As you know, Jim, Howard Hawks’s classic comedy concerns a newspaper editor’s
(Cary Grant) attempts – most of them immoral, illegal, or unethical in various
combinations – to prevent his star reporter and ex-wife (Rosalind Russell) from
leaving town and her job to marry the most boring man alive (Ralph Bellamy),
whose main attraction probably is that unlike our editor, he isn’t a total
prick. Or really, it nominally concerns this plot, for the narration spends as
much time on – rather bitterly – satirizing the fourth estate (lying hyenas
without conscience), politicians (lying, corrupt hyenas who haven’t even heard
of a conscience), and generally pretending there are no cynical elements in here
at all, no Mister Hays, sir.
The case Grant’s Walter Burns uses to drag Russell’s Hildy Johnson back into
the fold is the sort of thing crime melodramas were (and still are) made of but
the characters – even Hildy who comes closest to a person with an actual
conscience here – treat the whole thing with bluff cynicism that only
goes near compassion when it’s time to get the newspaper readers to weep or put
one over on the competition. There’s a suicide in the film the characters at
best shrug off, for Cthulhu’s sake.

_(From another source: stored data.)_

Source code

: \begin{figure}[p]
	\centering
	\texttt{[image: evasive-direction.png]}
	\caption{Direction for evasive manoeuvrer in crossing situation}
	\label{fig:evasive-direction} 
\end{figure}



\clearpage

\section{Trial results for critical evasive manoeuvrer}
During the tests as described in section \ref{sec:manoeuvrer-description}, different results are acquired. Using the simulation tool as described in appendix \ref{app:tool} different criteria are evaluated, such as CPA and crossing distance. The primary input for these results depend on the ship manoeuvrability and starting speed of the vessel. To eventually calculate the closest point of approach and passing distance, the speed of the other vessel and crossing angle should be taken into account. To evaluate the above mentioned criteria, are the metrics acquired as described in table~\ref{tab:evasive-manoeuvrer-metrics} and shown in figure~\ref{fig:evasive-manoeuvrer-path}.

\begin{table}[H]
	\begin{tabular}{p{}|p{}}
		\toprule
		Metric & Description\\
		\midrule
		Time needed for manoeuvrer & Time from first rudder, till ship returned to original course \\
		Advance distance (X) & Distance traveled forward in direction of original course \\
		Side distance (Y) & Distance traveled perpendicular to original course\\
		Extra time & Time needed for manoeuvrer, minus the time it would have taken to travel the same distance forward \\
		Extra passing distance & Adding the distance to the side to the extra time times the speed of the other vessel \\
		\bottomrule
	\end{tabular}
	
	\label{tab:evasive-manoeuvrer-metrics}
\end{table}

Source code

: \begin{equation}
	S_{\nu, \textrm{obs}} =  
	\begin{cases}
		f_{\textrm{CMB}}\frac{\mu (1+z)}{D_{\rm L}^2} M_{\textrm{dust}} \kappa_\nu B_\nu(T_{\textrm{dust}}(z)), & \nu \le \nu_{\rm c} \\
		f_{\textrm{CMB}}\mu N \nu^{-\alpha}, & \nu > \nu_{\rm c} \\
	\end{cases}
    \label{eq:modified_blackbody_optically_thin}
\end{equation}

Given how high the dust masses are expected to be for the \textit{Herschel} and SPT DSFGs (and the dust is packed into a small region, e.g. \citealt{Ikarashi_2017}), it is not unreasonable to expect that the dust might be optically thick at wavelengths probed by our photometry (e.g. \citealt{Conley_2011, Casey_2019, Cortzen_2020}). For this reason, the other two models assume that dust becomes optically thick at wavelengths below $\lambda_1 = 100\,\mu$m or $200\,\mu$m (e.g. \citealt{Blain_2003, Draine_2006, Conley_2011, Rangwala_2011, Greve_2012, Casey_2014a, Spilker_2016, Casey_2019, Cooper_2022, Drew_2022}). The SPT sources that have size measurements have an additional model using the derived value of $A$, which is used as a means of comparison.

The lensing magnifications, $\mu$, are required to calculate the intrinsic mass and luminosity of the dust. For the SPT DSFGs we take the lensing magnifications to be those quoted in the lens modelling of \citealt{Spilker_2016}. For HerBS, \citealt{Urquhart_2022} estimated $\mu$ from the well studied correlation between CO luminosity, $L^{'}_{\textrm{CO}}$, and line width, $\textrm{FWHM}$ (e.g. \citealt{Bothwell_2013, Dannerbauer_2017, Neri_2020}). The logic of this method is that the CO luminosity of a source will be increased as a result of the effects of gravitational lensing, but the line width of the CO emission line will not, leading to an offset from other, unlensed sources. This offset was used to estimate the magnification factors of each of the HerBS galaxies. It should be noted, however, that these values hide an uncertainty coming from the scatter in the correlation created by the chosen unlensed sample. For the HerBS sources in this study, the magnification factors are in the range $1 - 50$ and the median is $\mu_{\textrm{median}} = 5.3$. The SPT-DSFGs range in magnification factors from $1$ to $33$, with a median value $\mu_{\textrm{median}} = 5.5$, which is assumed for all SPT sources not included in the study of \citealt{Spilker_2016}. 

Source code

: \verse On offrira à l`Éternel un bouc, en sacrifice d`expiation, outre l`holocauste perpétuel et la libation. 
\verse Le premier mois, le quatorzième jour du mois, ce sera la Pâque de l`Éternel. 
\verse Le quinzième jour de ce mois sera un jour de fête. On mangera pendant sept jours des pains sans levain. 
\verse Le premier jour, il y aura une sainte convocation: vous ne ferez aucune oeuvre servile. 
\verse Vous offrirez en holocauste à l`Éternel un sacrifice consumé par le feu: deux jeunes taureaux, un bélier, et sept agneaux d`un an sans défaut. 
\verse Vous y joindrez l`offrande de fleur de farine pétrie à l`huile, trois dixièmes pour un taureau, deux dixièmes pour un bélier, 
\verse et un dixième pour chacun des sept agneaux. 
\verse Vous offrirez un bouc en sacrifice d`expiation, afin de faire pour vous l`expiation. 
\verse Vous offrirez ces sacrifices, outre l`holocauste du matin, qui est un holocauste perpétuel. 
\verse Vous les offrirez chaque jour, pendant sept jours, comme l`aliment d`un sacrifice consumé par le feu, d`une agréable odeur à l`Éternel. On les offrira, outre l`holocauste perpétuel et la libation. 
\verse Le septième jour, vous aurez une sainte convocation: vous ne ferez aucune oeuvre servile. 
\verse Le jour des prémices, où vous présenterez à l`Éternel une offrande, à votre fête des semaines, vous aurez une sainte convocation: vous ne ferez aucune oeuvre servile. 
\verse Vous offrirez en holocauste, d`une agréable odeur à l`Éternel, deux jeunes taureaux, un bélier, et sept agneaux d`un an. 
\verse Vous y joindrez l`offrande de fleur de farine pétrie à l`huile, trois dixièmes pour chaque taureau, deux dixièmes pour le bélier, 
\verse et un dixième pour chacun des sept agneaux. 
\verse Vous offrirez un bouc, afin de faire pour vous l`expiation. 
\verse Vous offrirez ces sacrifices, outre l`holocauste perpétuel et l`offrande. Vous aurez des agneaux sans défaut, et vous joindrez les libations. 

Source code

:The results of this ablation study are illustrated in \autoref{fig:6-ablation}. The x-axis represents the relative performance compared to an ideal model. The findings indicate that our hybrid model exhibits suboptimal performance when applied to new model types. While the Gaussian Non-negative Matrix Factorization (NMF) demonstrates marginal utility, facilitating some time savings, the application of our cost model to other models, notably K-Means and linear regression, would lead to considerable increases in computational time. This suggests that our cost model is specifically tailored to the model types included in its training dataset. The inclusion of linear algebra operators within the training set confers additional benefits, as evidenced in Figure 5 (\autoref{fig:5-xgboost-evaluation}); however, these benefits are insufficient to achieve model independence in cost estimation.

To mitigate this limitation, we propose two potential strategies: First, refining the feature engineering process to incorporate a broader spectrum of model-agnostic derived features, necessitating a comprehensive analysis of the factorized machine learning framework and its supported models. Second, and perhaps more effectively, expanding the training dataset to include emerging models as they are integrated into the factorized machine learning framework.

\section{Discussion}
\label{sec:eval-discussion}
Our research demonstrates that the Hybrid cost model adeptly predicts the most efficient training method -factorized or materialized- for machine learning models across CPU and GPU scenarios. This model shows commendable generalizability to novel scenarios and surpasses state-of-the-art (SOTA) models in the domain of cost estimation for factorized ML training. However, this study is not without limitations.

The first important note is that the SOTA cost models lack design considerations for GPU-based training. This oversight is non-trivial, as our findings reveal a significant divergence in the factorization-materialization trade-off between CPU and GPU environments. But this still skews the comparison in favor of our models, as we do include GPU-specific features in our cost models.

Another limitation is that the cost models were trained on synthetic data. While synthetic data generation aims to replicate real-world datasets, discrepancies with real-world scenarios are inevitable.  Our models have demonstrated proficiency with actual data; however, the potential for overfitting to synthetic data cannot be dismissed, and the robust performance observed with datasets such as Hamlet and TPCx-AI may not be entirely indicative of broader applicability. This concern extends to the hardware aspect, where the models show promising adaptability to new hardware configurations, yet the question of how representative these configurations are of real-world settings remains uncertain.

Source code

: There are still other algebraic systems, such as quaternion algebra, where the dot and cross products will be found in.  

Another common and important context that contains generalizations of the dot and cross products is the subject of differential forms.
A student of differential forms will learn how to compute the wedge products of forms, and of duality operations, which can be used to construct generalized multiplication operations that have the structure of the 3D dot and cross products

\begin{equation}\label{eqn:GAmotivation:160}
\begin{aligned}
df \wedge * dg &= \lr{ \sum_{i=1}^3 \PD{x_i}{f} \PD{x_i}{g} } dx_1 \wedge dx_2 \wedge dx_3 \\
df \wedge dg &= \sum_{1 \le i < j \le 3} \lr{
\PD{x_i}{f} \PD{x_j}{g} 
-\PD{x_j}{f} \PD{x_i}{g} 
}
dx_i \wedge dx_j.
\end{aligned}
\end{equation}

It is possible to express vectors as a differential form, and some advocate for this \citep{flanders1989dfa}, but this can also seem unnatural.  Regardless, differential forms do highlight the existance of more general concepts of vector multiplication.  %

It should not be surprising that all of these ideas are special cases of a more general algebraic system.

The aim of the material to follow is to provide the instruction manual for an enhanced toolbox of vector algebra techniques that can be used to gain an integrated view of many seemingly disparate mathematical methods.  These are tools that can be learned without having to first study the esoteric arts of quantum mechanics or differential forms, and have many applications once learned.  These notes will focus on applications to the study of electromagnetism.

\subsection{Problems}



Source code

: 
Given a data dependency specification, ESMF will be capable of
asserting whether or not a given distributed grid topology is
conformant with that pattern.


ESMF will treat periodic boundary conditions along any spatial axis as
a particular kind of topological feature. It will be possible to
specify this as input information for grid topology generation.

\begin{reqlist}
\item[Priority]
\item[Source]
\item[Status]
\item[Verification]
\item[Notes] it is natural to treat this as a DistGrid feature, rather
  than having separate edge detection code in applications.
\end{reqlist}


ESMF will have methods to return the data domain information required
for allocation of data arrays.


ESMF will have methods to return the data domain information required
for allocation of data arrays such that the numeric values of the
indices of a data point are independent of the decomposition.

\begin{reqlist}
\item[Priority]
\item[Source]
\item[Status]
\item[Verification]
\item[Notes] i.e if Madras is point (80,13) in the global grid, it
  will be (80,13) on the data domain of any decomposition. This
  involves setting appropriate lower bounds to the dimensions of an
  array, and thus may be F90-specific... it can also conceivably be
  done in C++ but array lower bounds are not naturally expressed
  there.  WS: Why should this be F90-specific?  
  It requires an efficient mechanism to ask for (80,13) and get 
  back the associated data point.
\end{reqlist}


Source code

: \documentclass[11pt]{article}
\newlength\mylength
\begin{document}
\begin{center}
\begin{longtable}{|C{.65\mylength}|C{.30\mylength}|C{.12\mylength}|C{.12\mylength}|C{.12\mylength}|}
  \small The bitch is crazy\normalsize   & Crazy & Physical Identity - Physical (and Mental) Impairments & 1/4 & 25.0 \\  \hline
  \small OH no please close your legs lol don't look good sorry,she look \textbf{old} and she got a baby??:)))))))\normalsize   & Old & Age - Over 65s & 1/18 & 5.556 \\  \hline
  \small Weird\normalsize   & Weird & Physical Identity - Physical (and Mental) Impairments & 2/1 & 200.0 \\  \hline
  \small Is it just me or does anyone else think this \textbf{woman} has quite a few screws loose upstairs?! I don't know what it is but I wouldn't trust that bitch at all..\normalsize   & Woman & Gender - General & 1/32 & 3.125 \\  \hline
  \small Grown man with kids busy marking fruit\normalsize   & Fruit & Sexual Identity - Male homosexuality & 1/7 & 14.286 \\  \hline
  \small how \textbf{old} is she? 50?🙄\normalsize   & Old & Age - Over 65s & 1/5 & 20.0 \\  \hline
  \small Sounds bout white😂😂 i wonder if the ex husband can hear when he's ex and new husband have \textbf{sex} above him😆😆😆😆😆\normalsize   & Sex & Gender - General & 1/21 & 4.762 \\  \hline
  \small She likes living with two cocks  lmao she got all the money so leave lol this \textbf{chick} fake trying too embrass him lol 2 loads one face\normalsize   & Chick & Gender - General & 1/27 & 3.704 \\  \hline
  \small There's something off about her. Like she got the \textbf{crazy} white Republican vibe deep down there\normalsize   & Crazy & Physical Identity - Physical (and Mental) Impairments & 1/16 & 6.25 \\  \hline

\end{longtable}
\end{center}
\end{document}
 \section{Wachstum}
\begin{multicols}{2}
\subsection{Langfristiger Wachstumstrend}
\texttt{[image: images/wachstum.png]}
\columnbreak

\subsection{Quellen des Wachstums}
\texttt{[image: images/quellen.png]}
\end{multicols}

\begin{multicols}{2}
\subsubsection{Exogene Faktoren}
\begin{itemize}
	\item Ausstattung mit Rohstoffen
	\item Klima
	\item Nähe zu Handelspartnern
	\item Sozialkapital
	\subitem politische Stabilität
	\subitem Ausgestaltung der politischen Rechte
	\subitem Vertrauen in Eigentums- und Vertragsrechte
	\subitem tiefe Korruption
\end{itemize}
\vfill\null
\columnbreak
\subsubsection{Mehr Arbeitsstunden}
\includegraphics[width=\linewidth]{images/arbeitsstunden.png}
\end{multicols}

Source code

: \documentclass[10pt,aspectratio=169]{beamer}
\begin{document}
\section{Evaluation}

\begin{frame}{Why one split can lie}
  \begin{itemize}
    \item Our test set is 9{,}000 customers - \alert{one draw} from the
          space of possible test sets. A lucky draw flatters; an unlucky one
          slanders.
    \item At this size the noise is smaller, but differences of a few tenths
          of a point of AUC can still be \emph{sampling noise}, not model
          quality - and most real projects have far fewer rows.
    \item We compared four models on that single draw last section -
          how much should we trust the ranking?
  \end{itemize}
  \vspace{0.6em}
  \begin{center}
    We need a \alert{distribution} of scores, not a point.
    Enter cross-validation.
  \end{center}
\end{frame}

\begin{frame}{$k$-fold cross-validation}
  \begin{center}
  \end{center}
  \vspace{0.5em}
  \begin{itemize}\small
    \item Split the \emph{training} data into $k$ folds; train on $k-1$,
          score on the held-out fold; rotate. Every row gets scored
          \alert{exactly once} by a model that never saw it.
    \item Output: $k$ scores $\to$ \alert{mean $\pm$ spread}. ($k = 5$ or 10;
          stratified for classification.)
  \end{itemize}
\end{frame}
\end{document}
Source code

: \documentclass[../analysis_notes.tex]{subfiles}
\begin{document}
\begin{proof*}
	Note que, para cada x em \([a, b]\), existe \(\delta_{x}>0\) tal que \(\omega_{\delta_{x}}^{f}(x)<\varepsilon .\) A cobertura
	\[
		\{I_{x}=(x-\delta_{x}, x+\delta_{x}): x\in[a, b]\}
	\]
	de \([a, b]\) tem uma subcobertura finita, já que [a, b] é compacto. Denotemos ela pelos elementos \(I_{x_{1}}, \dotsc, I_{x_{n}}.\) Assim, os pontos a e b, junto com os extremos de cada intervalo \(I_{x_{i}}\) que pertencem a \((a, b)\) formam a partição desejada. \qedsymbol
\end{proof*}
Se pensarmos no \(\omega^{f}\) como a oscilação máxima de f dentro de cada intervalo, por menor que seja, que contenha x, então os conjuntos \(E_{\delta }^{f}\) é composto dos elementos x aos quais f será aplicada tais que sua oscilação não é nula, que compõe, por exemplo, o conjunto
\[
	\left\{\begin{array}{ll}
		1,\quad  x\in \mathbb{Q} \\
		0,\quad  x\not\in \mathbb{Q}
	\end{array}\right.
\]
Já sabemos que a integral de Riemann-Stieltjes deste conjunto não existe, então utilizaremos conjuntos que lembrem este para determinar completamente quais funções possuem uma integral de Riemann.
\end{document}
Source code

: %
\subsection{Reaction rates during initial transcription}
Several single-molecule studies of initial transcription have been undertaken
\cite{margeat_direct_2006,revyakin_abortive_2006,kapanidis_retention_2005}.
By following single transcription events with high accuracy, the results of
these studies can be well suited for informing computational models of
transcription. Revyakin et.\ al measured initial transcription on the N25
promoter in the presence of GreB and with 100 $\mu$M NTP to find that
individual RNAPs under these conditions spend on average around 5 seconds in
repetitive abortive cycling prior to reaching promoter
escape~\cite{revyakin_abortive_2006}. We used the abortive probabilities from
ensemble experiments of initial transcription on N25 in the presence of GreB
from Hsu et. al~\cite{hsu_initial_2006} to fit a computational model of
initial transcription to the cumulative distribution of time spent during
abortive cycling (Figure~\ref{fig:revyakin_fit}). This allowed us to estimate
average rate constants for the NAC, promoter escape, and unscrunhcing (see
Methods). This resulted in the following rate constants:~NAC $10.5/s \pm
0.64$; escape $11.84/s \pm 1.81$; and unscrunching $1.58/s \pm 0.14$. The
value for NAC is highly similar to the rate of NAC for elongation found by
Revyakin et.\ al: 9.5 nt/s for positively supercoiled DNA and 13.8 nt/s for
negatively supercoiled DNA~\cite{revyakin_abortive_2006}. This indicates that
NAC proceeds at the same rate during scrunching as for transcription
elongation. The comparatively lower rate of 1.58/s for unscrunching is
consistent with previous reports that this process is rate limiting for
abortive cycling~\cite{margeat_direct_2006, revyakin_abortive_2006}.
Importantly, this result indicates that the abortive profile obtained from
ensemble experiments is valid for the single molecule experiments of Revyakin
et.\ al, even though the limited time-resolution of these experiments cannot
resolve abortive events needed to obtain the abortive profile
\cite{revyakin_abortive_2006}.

It’s not as if the film doesn’t know its
main characters are pretty shitty people, either; in fact, this seems to be
rather one of the points of the whole affair. There’s an interesting tension in
the movie here. As everybody knows, Hawks was all about showing professionals at
work doing said work well, generally presenting this with the true admiration of
a fellow professional. So there are scenes in here, particularly when Hildy
drifts off into writing trance or handles three problems at once, when Hawks
can’t help himself but love her for it, even though he’s not blind to her
considerable character flaws. Of course, say what you will about Hildy and
Water, they do share one virtue: they very much prefer putting down the big guy
than the little one, and are therefor earn Hawksian admiration as people who do
their jobs in spite of their flaws.
This is very much Rosalind Russell’s show, by the way, making this also a
film about a professional woman standing at the crossroads between a job (and a
man) she’s oh so very good at but that brings out the worst in her and the sort
of cloying conservative domesticity she couldn’t survive for year. What can we
say about Bellamy’s character who apparently loves her, but can’t even
understand this most obvious of things about her?
The film is incredibly good at distracting its audience from all this though
– clearly it distracted the censors or otherwise nothing of this could have
flown – by the sheer virtue of how incredibly funny its morally dubious
protagonists are together. Especially Russell is throwing herself into the ever
faster overlapping dialogue of Charles Lederer and Ben Hecht with abandon and
precision. All the while, the film demonstrates her increasing departure from
her future of boring domesticity through the decreasing state of her hat.
Particularly the film’s final third uses its era’s love for overlapping dialogue
to incredible effect, sometimes having discussions about three different things
going on at once, winning comedic effect at once from this structure, the
sharpness of the writing, and the sheer energy surrounding the characters.